Every package should be released under some particular license, even if that license is just "no redistribution without my explicit permisison." That license should be stated at the top of LICENSE along with the general copyright for the whole package. The remainder of the LICENSE file should contain the collected copyright notices and then licensing information for each included file. The syntax of this file is in flux and will probably eventually switch to the Debian DEP-5 format, once that's finalized.

NEWS Format

The NEWS file should document user-visible changes to the package. The preferred format looks like:

    package 1.3 (2002-10-03)

        Description of changes in that release.

    package 1.2 (2002-08-20)

        Description of changes in that release.

and so forth. In other words, a series of headings giving the package name, version, and date of release, and then indented paragraphs describing the user-visible changes that went into that version. The descriptions should be brief and intended for the user of the package; purely internal changes don't need to be documented except in the commit messages.
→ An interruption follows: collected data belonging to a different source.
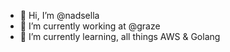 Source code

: - 👋 Hi, I’m @nadsella
- 👀 I’m currently working at @graze
- 🌱 I’m currently learning, all things AWS & Golang

<!---
nadsella/nadsella is a ✨ special ✨ repository because its `README.md` (this file) appears on your GitHub profile.
You can click the Preview link to take a look at your changes.
--->
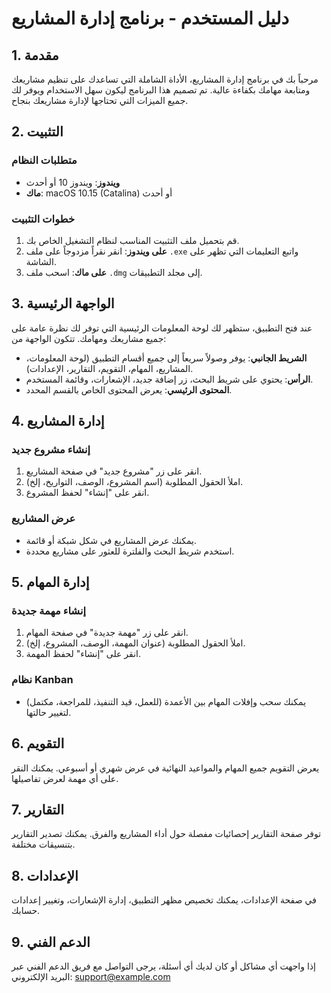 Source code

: # دليل المستخدم - برنامج إدارة المشاريع

## 1. مقدمة

مرحباً بك في برنامج إدارة المشاريع، الأداة الشاملة التي تساعدك على تنظيم مشاريعك ومتابعة مهامك بكفاءة عالية. تم تصميم هذا البرنامج ليكون سهل الاستخدام ويوفر لك جميع الميزات التي تحتاجها لإدارة مشاريعك بنجاح.

## 2. التثبيت

### متطلبات النظام
- **ويندوز**: ويندوز 10 أو أحدث
- **ماك**: macOS 10.15 (Catalina) أو أحدث

### خطوات التثبيت
1. قم بتحميل ملف التثبيت المناسب لنظام التشغيل الخاص بك.
2. **على ويندوز**: انقر نقراً مزدوجاً على ملف `.exe` واتبع التعليمات التي تظهر على الشاشة.
3. **على ماك**: اسحب ملف `.dmg` إلى مجلد التطبيقات.

## 3. الواجهة الرئيسية

عند فتح التطبيق، ستظهر لك لوحة المعلومات الرئيسية التي توفر لك نظرة عامة على جميع مشاريعك ومهامك. تتكون الواجهة من:

- **الشريط الجانبي**: يوفر وصولاً سريعاً إلى جميع أقسام التطبيق (لوحة المعلومات، المشاريع، المهام، التقويم، التقارير، الإعدادات).
- **الرأس**: يحتوي على شريط البحث، زر إضافة جديد، الإشعارات، وقائمة المستخدم.
- **المحتوى الرئيسي**: يعرض المحتوى الخاص بالقسم المحدد.

## 4. إدارة المشاريع

### إنشاء مشروع جديد
1. انقر على زر "مشروع جديد" في صفحة المشاريع.
2. املأ الحقول المطلوبة (اسم المشروع، الوصف، التواريخ، إلخ).
3. انقر على "إنشاء" لحفظ المشروع.

### عرض المشاريع
- يمكنك عرض المشاريع في شكل شبكة أو قائمة.
- استخدم شريط البحث والفلترة للعثور على مشاريع محددة.

## 5. إدارة المهام

### إنشاء مهمة جديدة
1. انقر على زر "مهمة جديدة" في صفحة المهام.
2. املأ الحقول المطلوبة (عنوان المهمة، الوصف، المشروع، إلخ).
3. انقر على "إنشاء" لحفظ المهمة.

### نظام Kanban
- يمكنك سحب وإفلات المهام بين الأعمدة (للعمل، قيد التنفيذ، للمراجعة، مكتمل) لتغيير حالتها.

## 6. التقويم

يعرض التقويم جميع المهام والمواعيد النهائية في عرض شهري أو أسبوعي. يمكنك النقر على أي مهمة لعرض تفاصيلها.

## 7. التقارير

توفر صفحة التقارير إحصائيات مفصلة حول أداء المشاريع والفرق. يمكنك تصدير التقارير بتنسيقات مختلفة.

## 8. الإعدادات

في صفحة الإعدادات، يمكنك تخصيص مظهر التطبيق، إدارة الإشعارات، وتغيير إعدادات حسابك.

## 9. الدعم الفني

إذا واجهت أي مشاكل أو كان لديك أي أسئلة، يرجى التواصل مع فريق الدعم الفني عبر البريد الإلكتروني: support@example.com


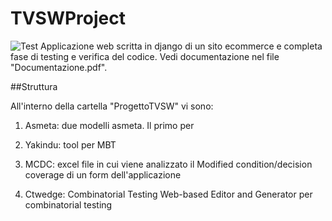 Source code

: # TVSWProject

![Test](https://github.com/SudatiSimone/TVSWProject/workflows/Test/badge.svg)
Applicazione web scritta in django di un sito ecommerce e completa fase di testing e verifica del codice. Vedi documentazione nel file "Documentazione.pdf". 

##Struttura 

All'interno della cartella "ProgettoTVSW" vi sono:

1. Asmeta: due modelli asmeta. Il primo per 

2. Yakindu: tool per MBT

3. MCDC: excel file in cui viene analizzato il Modified condition/decision coverage di un form dell'applicazione

4. Ctwedge: Combinatorial Testing Web-based Editor and Generator per combinatorial testing


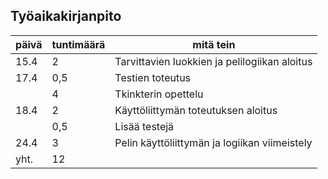 ## Työaikakirjanpito

| päivä  | tuntimäärä | mitä tein |
| --- | --- |---|
| 15.4 | 2 | Tarvittavien luokkien ja pelilogiikan aloitus |
| 17.4 | 0,5 | Testien toteutus |
| | 4 | Tkinkterin opettelu |
| 18.4 | 2 | Käyttöliittymän toteutuksen aloitus |
|  | 0,5 | Lisää testejä |
| 24.4 | 3 | Pelin käyttöliittymän ja logiikan viimeistely |
| yht. | 12 | |
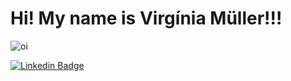 # Hi! My name is Virgínia Müller!!!
![oi](https://pbs.twimg.com/profile_banners/303375948/1522374581/1500x500)

[![Linkedin Badge](https://img.shields.io/badge/-LINKEDIN-6633cc?style=flat-square&logo=Linkedin&logoColor=white&link=https://www.linkedin.com/in/virginia-s-muller/)](https://www.linkedin.com/in/virginia-s-muller/)
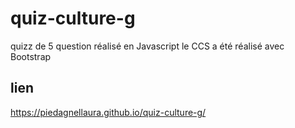 # quiz-culture-g

quizz de 5 question réalisé en Javascript
le CCS a été réalisé avec Bootstrap

## lien 
https://piedagnellaura.github.io/quiz-culture-g/
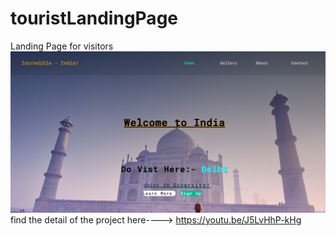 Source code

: # touristLandingPage
Landing Page for visitors
![](img/TouristLandingPage.png)
find the detail of the project here----> https://youtu.be/J5LvHhP-kHg
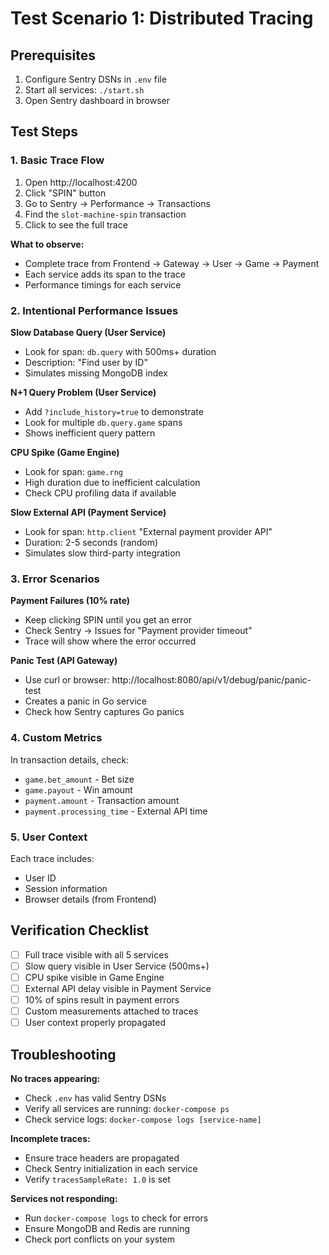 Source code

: # Test Scenario 1: Distributed Tracing

## Prerequisites
1. Configure Sentry DSNs in `.env` file
2. Start all services: `./start.sh`
3. Open Sentry dashboard in browser

## Test Steps

### 1. Basic Trace Flow
1. Open http://localhost:4200
2. Click "SPIN" button
3. Go to Sentry → Performance → Transactions
4. Find the `slot-machine-spin` transaction
5. Click to see the full trace

**What to observe:**
- Complete trace from Frontend → Gateway → User → Game → Payment
- Each service adds its span to the trace
- Performance timings for each service

### 2. Intentional Performance Issues

**Slow Database Query (User Service)**
- Look for span: `db.query` with 500ms+ duration
- Description: "Find user by ID"
- Simulates missing MongoDB index

**N+1 Query Problem (User Service)**
- Add `?include_history=true` to demonstrate
- Look for multiple `db.query.game` spans
- Shows inefficient query pattern

**CPU Spike (Game Engine)**
- Look for span: `game.rng` 
- High duration due to inefficient calculation
- Check CPU profiling data if available

**Slow External API (Payment Service)**
- Look for span: `http.client` "External payment provider API"
- Duration: 2-5 seconds (random)
- Simulates slow third-party integration

### 3. Error Scenarios

**Payment Failures (10% rate)**
- Keep clicking SPIN until you get an error
- Check Sentry → Issues for "Payment provider timeout"
- Trace will show where the error occurred

**Panic Test (API Gateway)**
- Use curl or browser: http://localhost:8080/api/v1/debug/panic/panic-test
- Creates a panic in Go service
- Check how Sentry captures Go panics

### 4. Custom Metrics

In transaction details, check:
- `game.bet_amount` - Bet size
- `game.payout` - Win amount
- `payment.amount` - Transaction amount
- `payment.processing_time` - External API time

### 5. User Context

Each trace includes:
- User ID
- Session information
- Browser details (from Frontend)

## Verification Checklist

- [ ] Full trace visible with all 5 services
- [ ] Slow query visible in User Service (500ms+)
- [ ] CPU spike visible in Game Engine
- [ ] External API delay visible in Payment Service
- [ ] 10% of spins result in payment errors
- [ ] Custom measurements attached to traces
- [ ] User context properly propagated

## Troubleshooting

**No traces appearing:**
- Check `.env` has valid Sentry DSNs
- Verify all services are running: `docker-compose ps`
- Check service logs: `docker-compose logs [service-name]`

**Incomplete traces:**
- Ensure trace headers are propagated
- Check Sentry initialization in each service
- Verify `tracesSampleRate: 1.0` is set

**Services not responding:**
- Run `docker-compose logs` to check for errors
- Ensure MongoDB and Redis are running
- Check port conflicts on your system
To record changes that aren't yet in a released version, add a new header for the expected next version of the package, with a version number increase based on the level of changes that have been integrated so far, but with (unreleased) after the version number instead of the date.

README Format

In README, the body text should indented by a few spaces and the headers starting at the left margin. This format converts well to HTML with automated tools but is still very easy to edit. I usually use two spaces of indentation in the README files where each section is short enough to not require subsections, and four spaces if subsections are required, with subheadings indented by two spaces.

The README file should start with a centered header stating the package name and version and then a centered short description in parenthesis on the next line. After a blank line should come the authorship and maintainer information, also centered. Then, the general copyright statement and a pointer to LICENSE should come next. For example:

                           package release 2.16
                      (short description of package)

                    Originally written by Some Author
          Currently maintained by Russ Allbery <eagle@eyrie.org>

    Copyright 2002, 2003, 2004, 2005, 2006, 2007, 2008, 2009, 2010 Russ
    Allbery <eagle@eyrie.org>.  This software is distributed under a
    BSD-style license.  Please see the file LICENSE in the distribution
    for terms of use and redistribution.

The last paragraph is normally indented by two spaces.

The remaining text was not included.